Let Observation, with extensive view,
Survey mankind, from China to Peru.

- in itself a vain wish. Remember Eliot's remark that "it appears likely that poets in our civilization, as it exists at present, must be difficult...The poet must become more and more comprehensive, more allusive, more indirect..."? ('The Metaphysical Poets', 1921)

Eliot's mind, which Christopher Ricks compared to an "echo-chamber" of influences - his method is something akin to collage - seems to have soaked up many phrases from Johnson's poem, which he then reuses for his own purposes. Take, for example, Johnson's splendid lines:

"The festal Blazes, the triumphal Show,
The ravish’d Standard, and the captive Foe,
The Senate’s Thanks, the Gazette’s pompous Tale,
With Force resistless o’er the Brave prevail.
Such Bribes the rapid Greek o’er Asia whirl’d,
For such the steady Romans shook the World;
For such in distant Lands the Britons shine..."

In itself this is great poetry (note how the last three lines are linked - by whirl'd/World, shook/shine - so as to reinforce Johnson's notion of the homogeneity of human experience) but I would like to draw particular attention to the rhyming of whirl'd/World. This quibble is used by Eliot in the fifth section of his 1927 poem 'Ash Wednesday':

"If the lost word is lost, if the spent word is spent
If the unheard, unspoken
Word is unspoken, unheard;
Still is the unspoken word, the Word unheard,
The Word without a word, the Word within
The world and for the world;
And the light shone in darkness and
Against the Word the unstilled world still whirled
About the centre of the silent Word."

Like another poet Eliot greatly admired, George Herbert, the propinquity of 'world' and 'whirled' is a serious pun. It manifests one of the great possibilities of poetry: it appeals to both the ear and the eye.

Johnson's diction also seems to surface in Little Gidding. Compare:

"remember'd Folly stings" (Johnson)
"Then fool's approval stings" (Eliot);
"Now lacerated Friendship claims a Tear" (Johnson)
"the laceration/Of laughter at what ceases to amuse" (Eliot)
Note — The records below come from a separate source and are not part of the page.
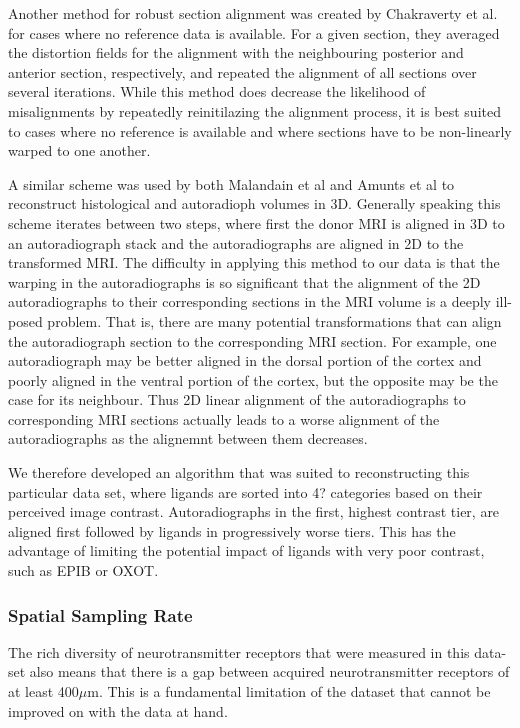 \documentclass[12pt]{article}
\begin{document}
Another method for robust section alignment was created by Chakraverty et al. \cite{Charkravarty2006} for cases where no reference data is available. For a given section, they averaged the distortion fields for the alignment with the neighbouring posterior and anterior section, respectively, and repeated the alignment of all sections over several iterations. While this method does decrease the likelihood of misalignments by repeatedly reinitilazing the alignment process, it is best suited to cases where no reference is available and where sections have to be non-linearly warped to one another. 

A similar scheme was used by both Malandain et al \cite{Malandain2004} and Amunts et al \cite{Amunts2013} to reconstruct histological and autoradioph volumes in 3D. Generally speaking this scheme iterates between two steps, where first the donor MRI is aligned in 3D to an autoradiograph stack and the autoradiographs are aligned in 2D to the transformed MRI. The difficulty in applying this method to our data is that the warping in the autoradiographs is so significant that the alignment of the 2D autoradiographs to their corresponding sections in the MRI volume is a deeply ill-posed problem. That is, there are many potential transformations that can align the autoradiograph section to the corresponding MRI section. For example, one autoradiograph may be better aligned in the dorsal portion of the cortex and poorly aligned in the ventral portion of the cortex, but the opposite may be the case for its neighbour. Thus 2D linear alignment of the autoradiographs to corresponding MRI sections actually leads to a worse alignment of the autoradiographs as the alignemnt between them decreases. 


We therefore developed an algorithm that was suited to reconstructing this particular data set, where ligands are sorted into 4? categories based on their perceived image contrast. Autoradiographs in the first, highest contrast tier, are aligned first followed by ligands in progressively worse tiers. This has the advantage of limiting the potential impact of ligands with very poor contrast, such as EPIB or OXOT. 

\subsubsection{Spatial Sampling Rate}
The rich diversity of neurotransmitter receptors that were measured in this data-set also means that there is a gap between acquired neurotransmitter receptors of at least 400$\mu$m.  This is a fundamental limitation of the dataset that cannot be improved on with the data at hand. 
\end{document}

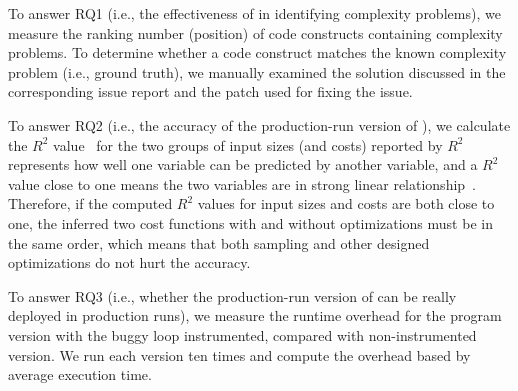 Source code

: To answer RQ1 (i.e., the effectiveness of  \Tool in identifying
complexity problems), we measure the ranking number (position) of code
constructs containing complexity problems. 
To determine whether a code construct matches
the known complexity problem (i.e., ground truth), 
we manually examined the solution discussed in the corresponding issue 
report and the patch used for fixing the issue. 

To answer RQ2 (i.e., the accuracy of the production-run version of \Tool),
we calculate the $R^2$ value~\cite{rsquare} 
for the two groups of input sizes (and costs) reported by 
$R^2$ represents how well one variable can be predicted by another variable,
and a $R^2$ value close to one means the two variables are 
in strong linear relationship~\cite{rsquare-value}.
Therefore, if the computed $R^2$ values for input sizes and costs
are both close to one,
the inferred two cost functions with and without optimizations must be in the same order, 
which means that both sampling and other designed optimizations 
do not hurt the accuracy. 

To answer RQ3 (i.e., whether the production-run version of \Tool 
can be really deployed in production runs), 
we measure the runtime overhead for the program version 
with the buggy loop instrumented, compared with non-instrumented version. 
We run each version ten times and compute the overhead based by average execution time. 



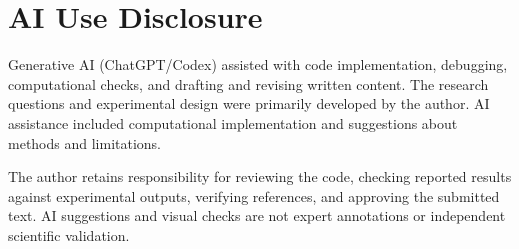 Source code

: \chapter{AI Use Disclosure}

Generative AI (ChatGPT/Codex) assisted with code implementation, debugging, computational checks, and drafting and revising written content. The research questions and experimental design were primarily developed by the author. AI assistance included computational implementation and suggestions about methods and limitations.

The author retains responsibility for reviewing the code, checking reported results against experimental outputs, verifying references, and approving the submitted text. AI suggestions and visual checks are not expert annotations or independent scientific validation.
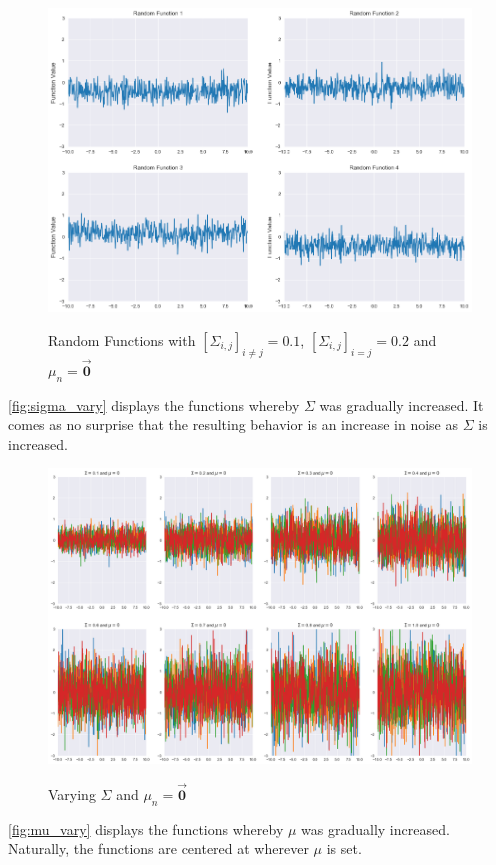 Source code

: \documentclass[twoside,11pt]{homework}
\DeclarePairedDelimiter{\2norm}{\lVert}{\rVert^2_2}
\newcommand{\1}[1]{\mathds{1}\left[#1\right]}
\begin{document}
\begin{figure}[H]
\centering
\caption{Random Functions with $[\Sigma_{i,j}]_{i \neq j} = 0.1$, $[\Sigma_{i,j}]_{i = j} = 0.2$ and $\mu_{n} = \bm{\vec{0}}$}
\includegraphics[scale=0.4]{"../code/figures/part_v_mean0_cov01"}
\label{fig:cov01}
\end{figure}
\noindent
\autoref{fig:sigma_vary} displays the functions whereby $\Sigma$ was gradually increased. It comes as no surprise that the resulting behavior is an increase in noise as $\Sigma$ is increased.

\begin{figure}[H]
\centering
\caption{Varying $\Sigma$ and $\mu_{n} = \bm{\vec{0}}$}
\includegraphics[scale=0.39]{"../code/figures/part_v_sigma"}
\label{fig:sigma_vary}
\end{figure}
\noindent
\autoref{fig:mu_vary} displays the functions whereby $\mu$ was gradually increased. Naturally, the functions are centered at wherever $\mu$ is set.
\end{document}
I am not suggesting that "The Vanity of Human Wishes" was a direct influence on Eliot's poetry in the way that Jules Laforgue informs his first volume, Theophile Gautier his second, Ezra Pound his third (and so on); instead, I am drawing attention to the ways in which phrases from a poem we know Eliot admired surface several times in his own poetry - intentionally or not.